● Work to be completed
Everything in the data below is left aside except the lines from the one containing "or horizontally. Read/write.|" through the one containing "or fixed. Read/write.|"; repeat those exactly.

*** Begin section ***

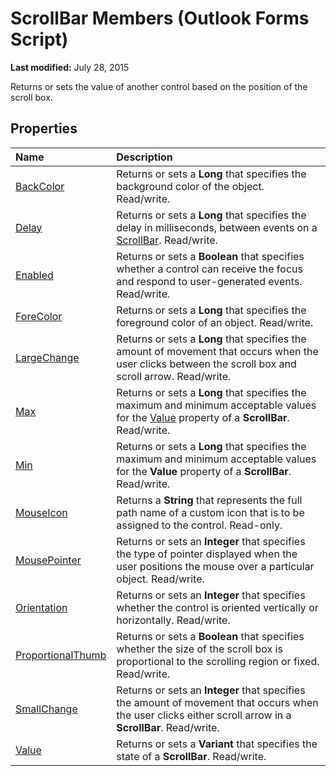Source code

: 
# ScrollBar Members (Outlook Forms Script)

 **Last modified:** July 28, 2015

Returns or sets the value of another control based on the position of the scroll box.

## Properties



|**Name**|**Description**|
|:-----|:-----|
| [BackColor](b87d125a-f568-99c4-6018-2d60639a943b.md)|Returns or sets a  **Long** that specifies the background color of the object. Read/write.|
| [Delay](6eb415e2-961e-09df-2504-a1c65ebd3b32.md)|Returns or sets a  **Long** that specifies the delay in milliseconds, between events on a [ScrollBar](9e0a0f3d-fb04-2180-3beb-306b09c10c01.md). Read/write.|
| [Enabled](0b13f6da-7c1f-5368-ae99-4fdeebde41a8.md)|Returns or sets a  **Boolean** that specifies whether a control can receive the focus and respond to user-generated events. Read/write.|
| [ForeColor](c0e3b0a9-3f0d-4df7-9f27-a44f339a2f47.md)|Returns or sets a  **Long** that specifies the foreground color of an object. Read/write.|
| [LargeChange](1236ef08-7788-a345-e2a6-a3c647fe2675.md)|Returns or sets a  **Long** that specifies the amount of movement that occurs when the user clicks between the scroll box and scroll arrow. Read/write.|
| [Max](e87f11c7-2e94-2b29-39ba-b2f2121efed6.md)|Returns or sets a  **Long** that specifies the maximum and minimum acceptable values for the [Value](816e7e02-166c-e36e-4d0c-3e0af0187fe6.md) property of a **ScrollBar**. Read/write.|
| [Min](ddff3579-3af5-f246-b6b6-679d96908e0c.md)|Returns or sets a  **Long** that specifies the maximum and minimum acceptable values for the **Value** property of a **ScrollBar**. Read/write.|
| [MouseIcon](bfca3942-5797-88c6-6c44-f3195373d483.md)|Returns a  **String** that represents the full path name of a custom icon that is to be assigned to the control. Read-only.|
| [MousePointer](0e188482-4ee3-5d48-c8b0-65eea0543d16.md)|Returns or sets an  **Integer** that specifies the type of pointer displayed when the user positions the mouse over a particular object. Read/write.|
| [Orientation](6fb33a07-b15f-8cbf-201c-026c2043f0f7.md)|Returns or sets an  **Integer** that specifies whether the control is oriented vertically or horizontally. Read/write.|
| [ProportionalThumb](3238c848-3279-9a3b-a576-136d9f1ddf28.md)|Returns or sets a  **Boolean** that specifies whether the size of the scroll box is proportional to the scrolling region or fixed. Read/write.|
| [SmallChange](cd8b6b7f-118a-1cda-00af-11ab74f6617a.md)|Returns or sets an  **Integer** that specifies the amount of movement that occurs when the user clicks either scroll arrow in a **ScrollBar**. Read/write.|
| [Value](816e7e02-166c-e36e-4d0c-3e0af0187fe6.md)|Returns or sets a  **Variant** that specifies the state of a **ScrollBar**. Read/write.|


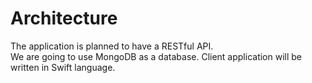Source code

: # Architecture
The application is planned to have a RESTful API.  
We are going to use MongoDB as a database.
Client application will be written in Swift language.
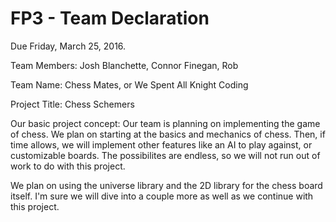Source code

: # FP3 - Team Declaration
Due Friday, March 25, 2016.

Team Members: Josh Blanchette, Connor Finegan, Rob

Team Name:  Chess Mates, or We Spent All Knight Coding

Project Title: Chess Schemers

Our basic project concept: Our team is planning on implementing the game of chess.  We plan on starting at the basics and mechanics of chess.  Then, if time allows, we will implement other features like an AI to play against, or customizable boards.  The possibilites are endless, so we will not run out of work to do with this project.

We plan on using the universe library and the 2D library for the chess board itself.  I'm sure we will dive into a couple more as well as we continue with this project.
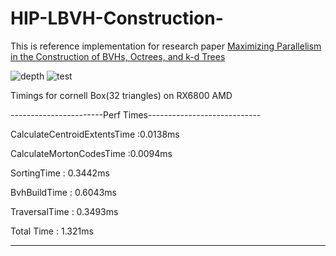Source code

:# HIP-LBVH-Construction-
This is reference implementation for research paper [Maximizing Parallelism in the Construction of BVHs,
Octrees, and k-d Trees](https://research.nvidia.com/sites/default/files/publications/karras2012hpg_paper.pdf)

![depth](https://github.com/user-attachments/assets/af76dac1-f4ae-41a6-a5b7-2e90e0062dc6)
![test](https://github.com/user-attachments/assets/7b371357-7ff3-40ba-a214-b410f3bd3fb2)

Timings for cornell Box(32 triangles) on RX6800 AMD

-----------------------Perf Times----------------------------

CalculateCentroidExtentsTime :0.0138ms

CalculateMortonCodesTime :0.0094ms

SortingTime : 0.3442ms

BvhBuildTime : 0.6043ms

TraversalTime : 0.3493ms

Total Time : 1.321ms

-------------------------------------------------------------
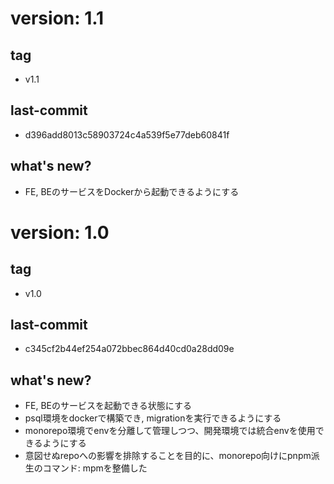 # version: 1.1
## tag
 - v1.1
## last-commit
 - d396add8013c58903724c4a539f5e77deb60841f
## what's new?
 - FE, BEのサービスをDockerから起動できるようにする

# version: 1.0
## tag
 - v1.0
## last-commit
 - c345cf2b44ef254a072bbec864d40cd0a28dd09e
## what's new?
 - FE, BEのサービスを起動できる状態にする
 - psql環境をdockerで構築でき, migrationを実行できるようにする
 - monorepo環境でenvを分離して管理しつつ、開発環境では統合envを使用できるようにする
 - 意図せぬrepoへの影響を排除することを目的に、monorepo向けにpnpm派生のコマンド: mpmを整備した
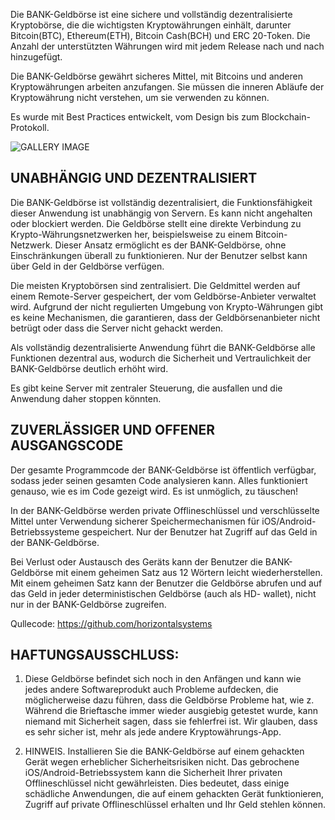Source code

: Die BANK-Geldbörse ist eine sichere und vollständig dezentralisierte Kryptobörse, die die wichtigsten Kryptowährungen einhält, darunter Bitcoin(BTC), Ethereum(ETH), Bitcoin Cash(BCH) und ERC 20-Token. Die Anzahl der unterstützten Währungen wird mit jedem Release nach und nach hinzugefügt.

Die BANK-Geldbörse gewährt sicheres Mittel, mit Bitcoins und anderen Kryptowährungen arbeiten anzufangen. Sie müssen die inneren Abläufe der Kryptowährung nicht verstehen, um sie verwenden zu können.

Es wurde mit Best Practices entwickelt, vom Design bis zum Blockchain-Protokoll.

![GALLERY IMAGE](/assets/images/bankwallet_screenshots_ios.png)


## UNABHÄNGIG UND DEZENTRALISIERT 

Die BANK-Geldbörse ist vollständig dezentralisiert, die Funktionsfähigkeit dieser Anwendung ist unabhängig von Servern. Es kann nicht angehalten oder blockiert werden. Die Geldbörse stellt eine direkte Verbindung zu Krypto-Währungsnetzwerken her, beispielsweise zu einem Bitcoin-Netzwerk. Dieser Ansatz ermöglicht es der BANK-Geldbörse, ohne Einschränkungen überall zu funktionieren. Nur der Benutzer selbst kann über Geld in der Geldbörse verfügen.

Die meisten Kryptobörsen sind zentralisiert. Die Geldmittel werden auf einem Remote-Server gespeichert, der vom Geldbörse-Anbieter verwaltet wird. Aufgrund der nicht regulierten Umgebung von Krypto-Währungen gibt es keine Mechanismen, die garantieren, dass der  Geldbörsenanbieter nicht betrügt oder dass die Server nicht gehackt werden.

Als vollständig dezentralisierte Anwendung führt die BANK-Geldbörse alle Funktionen dezentral aus, wodurch die Sicherheit und Vertraulichkeit der BANK-Geldbörse deutlich erhöht wird.

Es gibt keine Server mit zentraler Steuerung, die ausfallen und die Anwendung daher stoppen könnten.

## ZUVERLÄSSIGER UND OFFENER AUSGANGSCODE 

Der gesamte Programmcode der BANK-Geldbörse ist öffentlich verfügbar, sodass jeder seinen gesamten Code analysieren kann. Alles funktioniert genauso, wie es im Code gezeigt wird. Es ist unmöglich, zu täuschen!

In der  BANK-Geldbörse werden private Offlineschlüssel und verschlüsselte Mittel unter Verwendung sicherer Speichermechanismen für iOS/Android-Betriebssysteme gespeichert. Nur der Benutzer hat Zugriff auf das Geld in der BANK-Geldbörse. 

Bei Verlust oder Austausch des Geräts kann der Benutzer die BANK-Geldbörse mit einem geheimen Satz aus 12 Wörtern leicht wiederherstellen. Mit einem geheimen Satz kann der Benutzer die Geldbörse abrufen und auf das Geld in jeder deterministischen Geldbörse (auch als HD- wallet), nicht nur in der BANK-Geldbörse zugreifen.

Qullecode: https://github.com/horizontalsystems

## HAFTUNGSAUSSCHLUSS:

1. Diese Geldbörse befindet sich noch in den Anfängen und kann wie jedes andere Softwareprodukt auch Probleme aufdecken, die möglicherweise dazu führen, dass die Geldbörse Probleme hat, wie z. Während die Brieftasche immer wieder ausgiebig getestet wurde, kann niemand mit Sicherheit sagen, dass sie fehlerfrei ist. Wir glauben, dass es sehr sicher ist, mehr als jede andere Kryptowährungs-App.

2. HINWEIS. Installieren Sie die BANK-Geldbörse auf einem gehackten Gerät wegen erheblicher Sicherheitsrisiken nicht. Das gebrochene iOS/Android-Betriebssystem kann die Sicherheit Ihrer privaten Offlineschlüssel nicht gewährleisten. Dies bedeutet, dass einige schädliche Anwendungen, die auf einem gehackten Gerät funktionieren, Zugriff auf private Offlineschlüssel erhalten und Ihr Geld stehlen können.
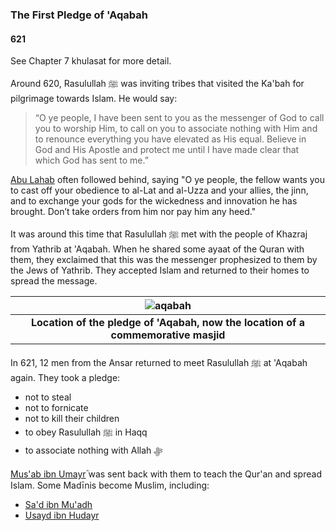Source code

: ### The First Pledge of 'Aqabah
#### 621

See Chapter 7 khulasat for more detail.

Around 620, Rasulullah ﷺ was inviting tribes that visited the Ka'bah for pilgrimage towards Islam. He would say:

> “O ye people, I have been sent to you as the messenger of God to call you to worship Him, to call on you to associate nothing with Him and to renounce everything you have elevated as His equal. Believe in God and His Apostle and protect me until I have made clear that which God has sent to me.”

[Abu Lahab](../bio/abu_lahab) often followed behind, saying "O ye people, the fellow wants you to cast off your obedience to al-Lat and al-Uzza and your allies, the jinn, and to exchange your gods for the wickedness and innovation he has brought. Don’t take orders from him nor pay him any heed."

It was around this time that Rasulullah ﷺ met with the people of Khazraj from Yathrib at 'Aqabah. When he shared some ayaat of the Quran with them, they exclaimed that this was the messenger prophesized to them by the Jews of Yathrib. They accepted Islam and returned to their homes to spread the message.

| ![aqabah](https://user-images.githubusercontent.com/90349598/134719924-ed55d150-9ada-4022-8757-8cdb57971fc9.png) |
|:--:|
| <b>Location of the pledge of 'Aqabah, now the location of a commemorative masjid</b>|

In 621, 12 men from the Ansar returned to meet Rasulullah ﷺ at 'Aqabah again. They took a pledge:

- not to steal
- not to fornicate
- not to kill their children
- to obey Rasulullah ﷺ in Haqq
- to associate nothing with Allah ﷻ

[Mus'ab ibn Umayrؓ](../bio/0594_Musab) was sent back with them to teach the Qur'an and spread Islam. Some Madīnis become Muslim, including:

- [Sa'd ibn Mu'adh](../bio/0590_Sad)
- [Usayd ibn Hudayr](../bio/Usayd_ibn_Hudayr)
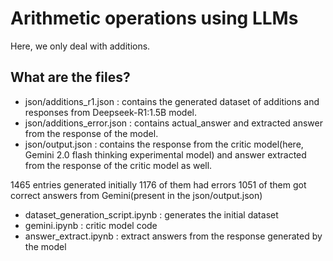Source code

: # Arithmetic operations using LLMs

Here, we only deal with additions.

## What are the files?
- json/additions_r1.json : contains the generated dataset of additions and responses from Deepseek-R1:1.5B model.
- json/additions_error.json : contains actual_answer and extracted answer from the response of the model.
- json/output.json : contains the response from the critic model(here, Gemini 2.0 flash thinking experimental model) and answer extracted from the response of the critic model as well. 

1465 entries generated initially
1176 of them had errors
1051 of them got correct answers from Gemini(present in the json/output.json)


- dataset_generation_script.ipynb : generates the initial dataset
- gemini.ipynb : critic model code
- answer_extract.ipynb : extract answers from the response generated by the model
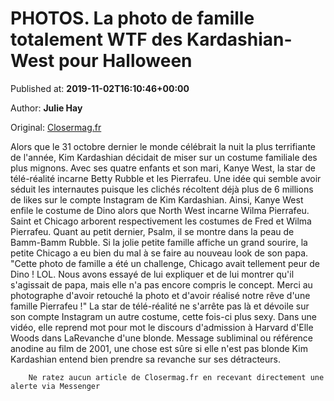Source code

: 
# PHOTOS. La photo de famille totalement WTF des Kardashian-West pour Halloween

Published at: **2019-11-02T16:10:46+00:00**

Author: **Julie Hay**

Original: [Closermag.fr](https://www.closermag.fr/people/photos-la-photo-de-famille-totalement-wtf-des-kardashian-west-pour-halloween-1043490)

Alors que le 31 octobre dernier le monde célébrait la nuit la plus terrifiante de l'année, Kim Kardashian décidait de miser sur un costume familiale des plus mignons. Avec ses quatre enfants et son mari, Kanye West, la star de télé-réalité incarne Betty Rubble et les Pierrafeu. Une idée qui semble avoir séduit les internautes puisque les clichés récoltent déjà plus de 6 millions de likes sur le compte Instagram de Kim Kardashian. Ainsi, Kanye West enfile le costume de Dino alors que North West incarne Wilma Pierrafeu. Saint et Chicago arborent respectivement les costumes de Fred et Wilma Pierrafeu. Quant au petit dernier, Psalm, il se montre dans la peau de Bamm-Bamm Rubble.
Si la jolie petite famille affiche un grand sourire, la petite Chicago a eu bien du mal à se faire au nouveau look de son papa. "Cette photo de famille a été un challenge, Chicago avait tellement peur de Dino ! LOL. Nous avons essayé de lui expliquer et de lui montrer qu'il s'agissait de papa, mais elle n'a pas encore compris le concept. Merci au photographe d'avoir retouché la photo et d'avoir réalisé notre rêve d'une famille Pierrafeu !"
La star de télé-réalité ne s'arrête pas là et dévoile sur son compte Instagram un autre costume, cette fois-ci plus sexy. Dans une vidéo, elle reprend mot pour mot le discours d'admission à Harvard d'Elle Woods dans LaRevanche d'une blonde. Message subliminal ou référence anodine au film de 2001, une chose est sûre si elle n'est pas blonde Kim Kardashian entend bien prendre sa revanche sur ses détracteurs.

        Ne ratez aucun article de Closermag.fr en recevant directement une alerte via Messenger
      
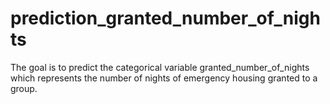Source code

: # prediction_granted_number_of_nights
The goal is to predict the categorical variable granted_number_of_nights which represents the number of nights of emergency housing granted to a group. 

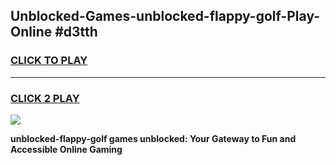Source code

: 
## Unblocked-Games-unblocked-flappy-golf-Play-Online #d3tth
<h3>
<a href="https://news.freeplayer.one?title=unblocked-flappy-golf&ref=3">CLICK TO PLAY</a></h3>
<hr>

<h3>
<a href="https://news.freeplayer.one?title=unblocked-flappy-golf&ref=3">CLICK 2 PLAY</a>
  
</h3>

<a href="https://news.freeplayer.one?title=unblocked-flappy-golf&ref=3"><img src="https://clearcache.store/games.png"></a>


**unblocked-flappy-golf games unblocked: Your Gateway to Fun and Accessible Online Gaming**
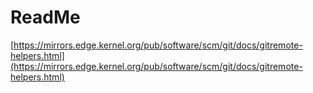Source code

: # ReadMe


[https://mirrors.edge.kernel.org/pub/software/scm/git/docs/gitremote-helpers.html](https://mirrors.edge.kernel.org/pub/software/scm/git/docs/gitremote-helpers.html)
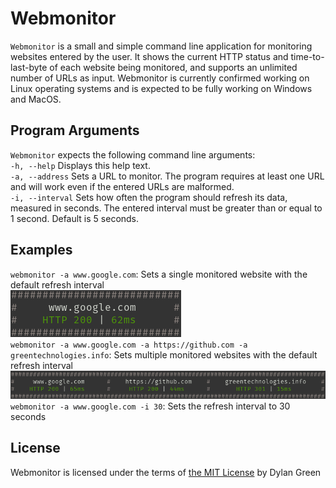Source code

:# Webmonitor
`Webmonitor` is a small and simple command line application for monitoring websites 
entered by the user. It shows the current HTTP status and time-to-last-byte of each
website being monitored, and supports an unlimited number of URLs as input. Webmonitor
is currently confirmed working on Linux operating systems and is expected to be fully
working on Windows and MacOS.

## Program Arguments
`Webmonitor` expects the following command line arguments:\
`-h, --help` Displays this help text.\
`-a, --address` Sets a URL to monitor. The program requires at least one URL and will work even if the entered URLs are malformed.\
`-i, --interval` Sets how often the program should refresh its data, measured in seconds. The entered interval must be greater than or equal to 1 second. Default is 5 seconds.

## Examples
`webmonitor -a www.google.com`: Sets a single monitored website with the default refresh interval\
<img src="images/singleURL.png" alt="Terminal Output For Single URL"/>\
`webmonitor -a www.google.com -a https://github.com -a greentechnologies.info`: Sets multiple monitored websites with the default refresh interval\
<img src="images/multipleURLs.png" alt="Terminal Output For Multiple URLs"/>\
`webmonitor -a www.google.com -i 30`: Sets the refresh interval to 30 seconds

## License
Webmonitor is licensed under the terms of [the MIT License](https://github.com/dcgreen115/webmonitor/blob/master/LICENSE) by Dylan Green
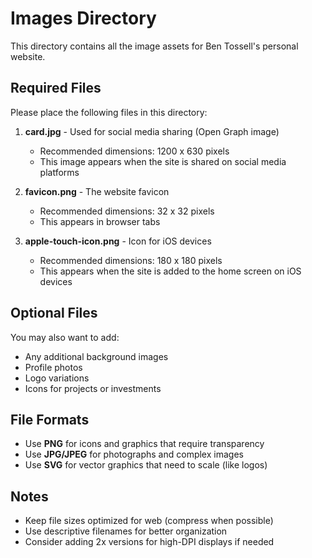 # Images Directory

This directory contains all the image assets for Ben Tossell's personal website.

## Required Files

Please place the following files in this directory:

1. **card.jpg** - Used for social media sharing (Open Graph image)
   - Recommended dimensions: 1200 x 630 pixels
   - This image appears when the site is shared on social media platforms

2. **favicon.png** - The website favicon
   - Recommended dimensions: 32 x 32 pixels
   - This appears in browser tabs

3. **apple-touch-icon.png** - Icon for iOS devices
   - Recommended dimensions: 180 x 180 pixels
   - This appears when the site is added to the home screen on iOS devices

## Optional Files

You may also want to add:

- Any additional background images
- Profile photos
- Logo variations
- Icons for projects or investments

## File Formats

- Use **PNG** for icons and graphics that require transparency
- Use **JPG/JPEG** for photographs and complex images
- Use **SVG** for vector graphics that need to scale (like logos)

## Notes

- Keep file sizes optimized for web (compress when possible)
- Use descriptive filenames for better organization
- Consider adding 2x versions for high-DPI displays if needed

*** End section ***

● Result for this task
| [Orientation](6fb33a07-b15f-8cbf-201c-026c2043f0f7.md)|Returns or sets an  **Integer** that specifies whether the control is oriented vertically or horizontally. Read/write.|
| [ProportionalThumb](3238c848-3279-9a3b-a576-136d9f1ddf28.md)|Returns or sets a  **Boolean** that specifies whether the size of the scroll box is proportional to the scrolling region or fixed. Read/write.|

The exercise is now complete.